YuanGongND / ast

Code for the Interspeech 2021 paper "AST: Audio Spectrogram Transformer".
BSD 3-Clause "New" or "Revised" License
1.13k stars 212 forks source link

OSError: ./exp/test-esc50-f10-t10-impTrue-aspTrue-b48-lr1e-5/fold1/result.csv not found.(ESC-50 Recipe) #54

Closed poult-lab closed 2 years ago

poult-lab commented 2 years ago

Gongyuan先生您好, 首先多谢谢你的工作。但是在我运行 bash run_esc.sh 文件的时候有一点儿问题所以想向您请教。 run_esc.sh 的最后一行是 python ./get_esc_result.py --exp_path ${base_exp_dir} 当程序运行到最后一行的时候, 程序21行告诉我没有发现fold1/result.csv这个文件。所以我想请教一下这个文件是需要自己创建一下么还是用您上传的文件(ast-master/egs/esc50/exp/test-esc50-f10-t10-pTrue-b48-lr1e-5/result.csv). 我上传的图片是错误的blog描述。 wrong blog

YuanGongND commented 2 years ago

Hi there,

The function of get_esc_result.py is to summarize the results of each fold of the 5-fold cross-validation. So the actual error is not here, it is likely due to an error in data downloading or training.

According to your error message, can you change the base_exp_dir in run_esc.sh (as in the screenshot, it says there's a dir already exists) and re-run it? If there's an error again, please paste the entire error message.
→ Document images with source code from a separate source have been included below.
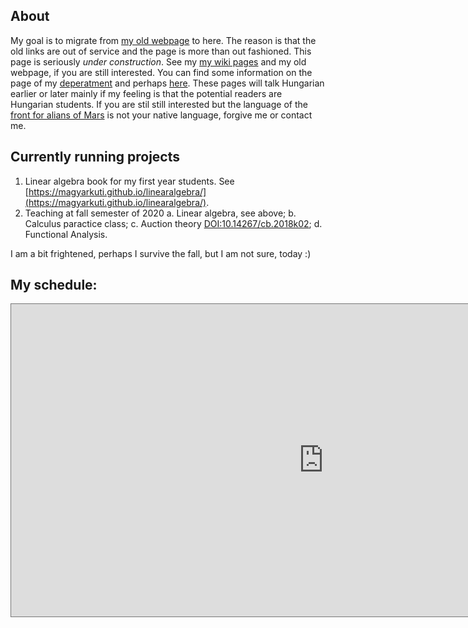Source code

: ## About
My goal is to migrate from [my old webpage](http://web.uni-corvinus.hu/magyarkuti/) to here.
The reason is that the old links are out of service and the page is more than out fashioned.
This page is seriously *under construction*. 
See my [my wiki pages](http://146.110.110.35/mediawiki/index.php/Main_Page) and my old webpage, if you are still interested.
You can find some information on the page of my [deperatment](http://web.uni-corvinus.hu/math/) and perhaps [here](https://www.uni-corvinus.hu/fooldal/egyetemunkrol/tanszekek/matematika-tanszek/).
These pages will talk Hungarian earlier or later mainly if my feeling is that the potential readers are Hungarian students. 
If you are stil still interested but the language of the [front for alians of Mars](https://en.wikipedia.org/wiki/The_Martians_(scientists)) is not your native language, forgive me or contact me.

## Currently running projects
1. Linear algebra book for my first year students. See [https://magyarkuti.github.io/linearalgebra/](https://magyarkuti.github.io/linearalgebra/).
2. Teaching at fall semester of 2020
  a. Linear algebra, see above;
  b. Calculus paractice class;
  c. Auction theory [DOI:10.14267/cb.2018k02](http://unipub.lib.uni-corvinus.hu/3651/);
  d. Functional Analysis.

I am a bit frightened, perhaps I survive the fall, but I am not sure, today :)

## My schedule:
<iframe src="https://calendar.google.com/calendar/embed?height=500&amp;wkst=2&amp;bgcolor=%23616161&amp;ctz=Europe%2FBudapest&amp;src=cTNwM3J0NTk3YTFjZHZmMnVsYWZiZHBiaW9AZ3JvdXAuY2FsZW5kYXIuZ29vZ2xlLmNvbQ&amp;color=%23882f00&amp;mode=WEEK&amp;showTitle=1&amp;showNav=1&amp;showDate=1&amp;showPrint=0&amp;showTabs=1&amp;showCalendars=0&amp;showTz=1&amp;title=MGy&#39;s%20office%20calendar" style="border:solid 1px #777" width="1000" height="500" frameborder="0" scrolling="no"></iframe>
I would also suggest checking if https://github.com/YuanGongND/ast/blob/7b2fe7084b622e540643b0d7d7ab736b5eb7683b/egs/esc50/run_esc.sh#L37 has been properly executed by checking if the audio files are downloaded.

-Yuan

YuanGongND commented 2 years ago

You don't need to create result.csv or anything else, the recipe is self-contained.
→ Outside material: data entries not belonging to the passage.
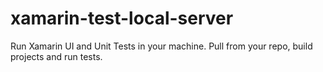 # xamarin-test-local-server
Run Xamarin UI and Unit Tests in your machine. Pull from your repo, build projects and run tests.
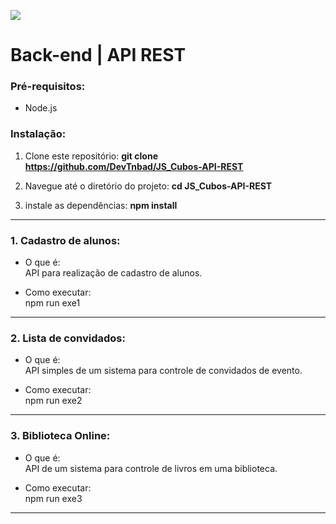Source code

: ![](https://i.imgur.com/xG74tOh.png)

# Back-end | API REST

### Pré-requisitos:
- Node.js

### Instalação:
1. Clone este repositório:
**git clone https://github.com/DevTnbad/JS_Cubos-API-REST**

2. Navegue até o diretório do projeto: 
**cd JS_Cubos-API-REST**

3. instale as dependências:
**npm install**
---
### 1. Cadastro de alunos:

- O que é: 
<br>API para realização de cadastro de alunos.


- Como executar:
<br> npm run exe1

<hr>

### 2. Lista de convidados:

- O que é: 
<br>API simples de um sistema para controle de convidados de evento.


- Como executar: 
<br> npm run exe2


---
### 3. Biblioteca Online:

- O que é: 
<br>API de um sistema para controle de livros em uma biblioteca.


- Como executar: 
<br> npm run exe3


---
poult-lab commented 2 years ago

Hello Mr Gong, because I followed your suggestion, I have figured out this problem already. The bug is from training. Actually, my GPU is RTX 3060(Memory Size:12 G), I had got this error (the image is below)when I run "run.py" from "run_esc.sh" the limitation of GPU. So I have to add this command at torch.cuda.empty_cache() at line 178 from "ast_models.py" for alleviating this "Congenital deficiency". But still has the same issue, I have to reduce bath_size from 48 to 2. Finally, the scripts can be working properly.

But I still have a small request, do you know another way to mitigate this issue? Because I greatly reduce the batch_size arbitrarily, I think my way is little dummy.

YuanGongND commented 2 years ago

To lower the computational overhead, the simplest way is to change fstride and tstride at https://github.com/YuanGongND/ast/blob/7b2fe7084b622e540643b0d7d7ab736b5eb7683b/egs/esc50/run_esc.sh#L33-L34

to larger values (e.g., 16), it is not recommended to set it as values larger than 16 though as it will be larger than the patch size. AST is O(n^2) where n is the sequence length, so smaller fstride and tstride can lower the complexity significantly with a minor performance drop.

Other solutions include turn off audioset_pretrain and set model_size='tiny224' at https://github.com/YuanGongND/ast/blob/7b2fe7084b622e540643b0d7d7ab736b5eb7683b/src/run.py#L91.

-Yuan

poult-lab commented 2 years ago

I am super appreciate it, thank you so much Mr Gong.

poult-lab commented 2 years ago

HELLO Mr Gong, sorry to bother you again. For the "ESC-50 Recipe", in script of "run_esc.sh" could I only run fold 4 individually. the code is below: ` fold=4 echo 'now process fold'${fold}

exp_dir=${base_exp_dir}/fold${fold}

tr_data=./data/datafiles/esc_traindata${fold}.json te_data=./data/datafiles/esc_evaldata${fold}.json

CUDA_CACHE_DISABLE=1 python -W ignore ../../src/run.py --model ${model} --dataset ${dataset} \ --data-train ${tr_data} --data-val ${te_data} --exp-dir $exp_dir \ --label-csv ./data/esc_class_labels_indices.csv --n_class 50 \ --lr $lr --n-epochs ${epoch} --batch-size $batch_size --save_model False \ --freqm $freqm --timem $timem --mixup ${mixup} --bal ${bal} \ --tstride $tstride --fstride $fstride --imagenet_pretrain $imagenetpretrain --audioset_pretrain $audiosetpretrain` Does it have any effect on result? In other word, Can we train each fold separately?

YuanGongND commented 2 years ago

Hi there,

I don't see a reason to do so, 5-fold cross-validation is the standard way to report the results on ESC-50, ESC-50 has some harder folds and some easier folds, so I'd recommend using the standard 5-fold CV. Nevertheless, I am not the author of ESC-50, you can consult the authors to see what's their idea.

-Yuan

poult-lab commented 2 years ago

Thanks for your reply, I think I can fix it. Thank you.